On 5th august 2019, the government of India suddenly revoked the Article 370 that gave the state of Jammu and Kashmir a special status and political autonomy. Soon After which the authorities anticipating a protest, locked down all the movements. Shops, schools and colleges were shut down and mobile internet service in the valley was suspended indefinitely.
After a year of blackout, the 4G services were restored on a trial basis in 2 districts of the union territory. According to the Jammu and Kashmir home department, the 2 districts are Ganderbal district of Kashmir and Udhampur of Jammu. The trial service that started on 15th august, will continue till September 8. The high-speed internet was made available to post paid subscribers, and for pre-paid subscribers only when they go through the verification process.
On 25th January, government had restored the 2G internet services for the valley residents after 6 months of internet blackout. The restoration however did not come without plenty of restrictions. The internet access was limited to 301 ‘whitelisted’ websites and social media sites were still not accessible.
Living in a 4G world, we certainly don’t need a reminder of the incompetency of 2G. With a rapid speed, internet has seeped into every aspect of our daily lives. From online classes to ordering food online, internet is now the base of almost all the major industries. Not having access to internet for even a day amounts to a huge loss for these industries.

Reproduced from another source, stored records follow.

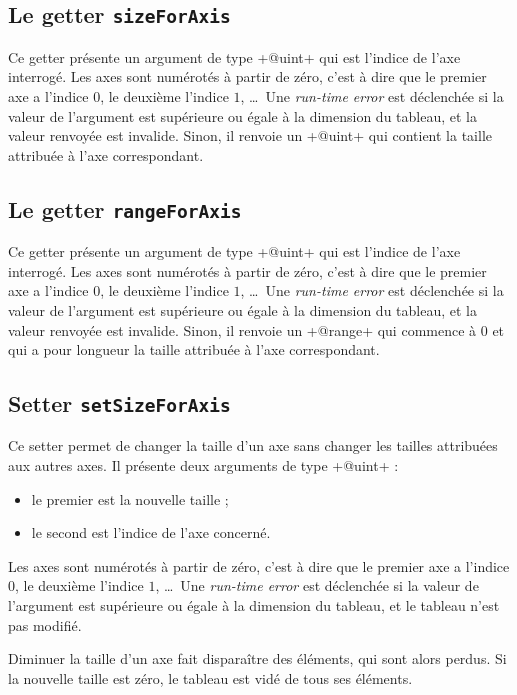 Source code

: \subsection{Le getter \texttt{sizeForAxis}}

Ce getter présente un argument de type \ggst+@uint+ qui est l'indice de l'axe interrogé. Les axes sont numérotés à partir de zéro, c'est à dire que le premier axe a l'indice $0$, le deuxième l'indice $1$, \dots~Une \emph{run-time error} est déclenchée si la valeur de l'argument est supérieure ou égale à la dimension du tableau, et la valeur renvoyée est invalide. Sinon, il renvoie un \ggst+@uint+ qui contient la taille attribuée à l'axe correspondant.


\subsection{Le getter \texttt{rangeForAxis}}

Ce getter présente un argument de type \ggst+@uint+ qui est l'indice de l'axe interrogé. Les axes sont numérotés à partir de zéro, c'est à dire que le premier axe a l'indice $0$, le deuxième l'indice $1$, \dots~Une \emph{run-time error} est déclenchée si la valeur de l'argument est supérieure ou égale à la dimension du tableau, et la valeur renvoyée est invalide. Sinon, il renvoie un \ggst+@range+ qui commence à $0$ et qui a pour longueur la taille attribuée à l'axe correspondant.




\subsection{Setter \texttt{setSizeForAxis}}

Ce setter permet de changer la taille d'un axe sans changer les tailles attribuées aux autres axes. Il présente deux arguments de type \ggst+@uint+ :
\begin{itemize}
  \item le premier est la nouvelle taille ;
  \item le second est l'indice de l'axe concerné.
\end{itemize}

Les axes sont numérotés à partir de zéro, c'est à dire que le premier axe a l'indice $0$, le deuxième l'indice $1$, \dots~Une \emph{run-time error} est déclenchée si la valeur de l'argument est supérieure ou égale à la dimension du tableau, et le tableau n'est pas modifié.

Diminuer la taille d'un axe fait disparaître des éléments, qui sont alors perdus. Si la nouvelle taille est zéro, le tableau est vidé de tous ses éléments.

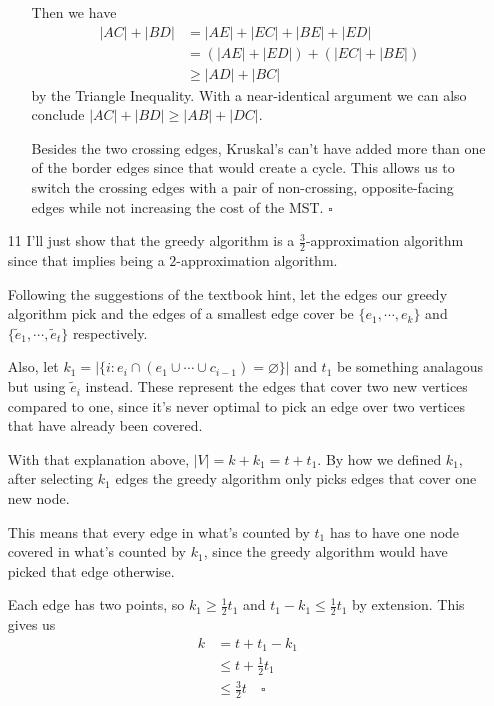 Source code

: \documentclass[12pt]{article}
\begin{document}
\begin{enumerate}
\begin{enumerate}
                  Then we have
                  \begin{align*}
                      |AC|+|BD|
                       & = |AE|+|EC|+|BE|+|ED|     \\
                       & = (|AE|+|ED|)+(|EC|+|BE|) \\
                       & \ge |AD|+|BC|
                  \end{align*}
                  by the Triangle Inequality.
                  With a near-identical argument we can also conclude $|AC|+|BD| \ge |AB|+|DC|$.

                  Besides the two crossing edges, Kruskal's can't have added
                  more than one of the border edges since that would create a cycle.
                  This allows us to switch the crossing edges with a pair
                  of non-crossing, opposite-facing edges while not increasing the cost of the MST. $\square$
        \end{enumerate}

        \pagebreak

    \item[11] I'll just show that the greedy algorithm is a $\frac{3}{2}$-approximation
        algorithm since that implies being a $2$-approximation algorithm.

        Following the suggestions of the textbook hint, let
        the edges our greedy algorithm pick and the edges of a smallest edge cover be
        $\{e_1, \cdots, e_k\} $ and $\{\tilde{e}_1, \cdots, \tilde{e}_t\} $ respectively.

        Also, let $k_1 = |\{i : e_i \cap (e_1 \cup \cdots \cup c_{i-1}) = \varnothing\}|$
        and $t_1$ be something analagous but using $\tilde{e}_i$ instead.
        These represent the edges that cover two new vertices compared to one,
        since it's never optimal to pick an edge over two vertices that
        have already been covered.

        With that explanation above, $|V|=k+k_1=t+t_1$.
        By how we defined $k_1$, after selecting $k_1$ edges
        the greedy algorithm only picks edges that cover one new node.

        This means that every edge in what's counted by $t_1$
        has to have one node covered in what's counted by $k_1$,
        since the greedy algorithm would have picked that edge otherwise.

        Each edge has two points, so $k_1 \ge \frac{1}{2}t_1$ and $t_1-k_1 \le \frac{1}{2}t_1$ by extension.
        This gives us
        \begin{align*}
            k
             & = t+t_1-k_1                  \\
             & \le t+\frac{1}{2}t_1         \\
             & \le \frac{3}{2}t\quad\square
        \end{align*}
\end{enumerate}
\end{document}
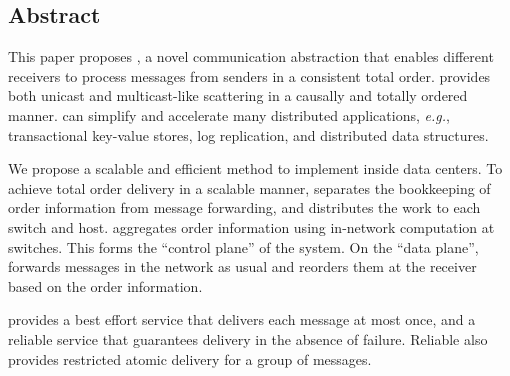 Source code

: \subsection*{Abstract}




This paper proposes \sys{}, a novel communication abstraction that enables different receivers to process messages from senders in a consistent total order.
\sys{} provides both unicast and multicast-like scattering in a causally and totally ordered manner.
\sys{} can simplify and accelerate many distributed applications, \emph{e.g.}, transactional key-value stores, log replication, and distributed data structures.

We propose a scalable and efficient method to implement \sys{} inside data centers. To achieve total order delivery in a scalable manner, \sys separates the bookkeeping of order information from message forwarding, and distributes the work to each switch and host. \sys aggregates order information using in-network computation at switches. This forms the ``control plane'' of the system. On the ``data plane'', \sys forwards messages in the network as usual and reorders them at the receiver based on the order information.

\sys{} provides a best effort service that delivers each message at most once, and a reliable service that guarantees delivery in the absence of failure. Reliable \sys{} also provides restricted atomic delivery for a group of messages. %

The shutdown of internet services has caused a huge loss to the students of the valley. If the closure of schools and colleges were not enough, the internet shut down has deprived them to have access to online education. Many students missed out on the deadline of college application submissions to colleges outside J&K because of slow internet.
As if the enforced shutdown of all services since last year were not enough, the ever growing Covid-19 crisis has added to the woes of people there. The major hit of this pandemic has been on the healthcare system of the Union Territory. The low speed internet has made it difficult for the people to consult doctors online. They are neither able to explain their issues nor are they able to receive their test results.
To think that the people of Jammu & Kashmir and their respective businesses had to go a year without a stable network is very troubling. Not being able to do online transactions and video conferences has gravely affected both the small scale and large-scale businesses. Even now, only 2 out of 20 districts have got the access to 4G, that too on a trial basis.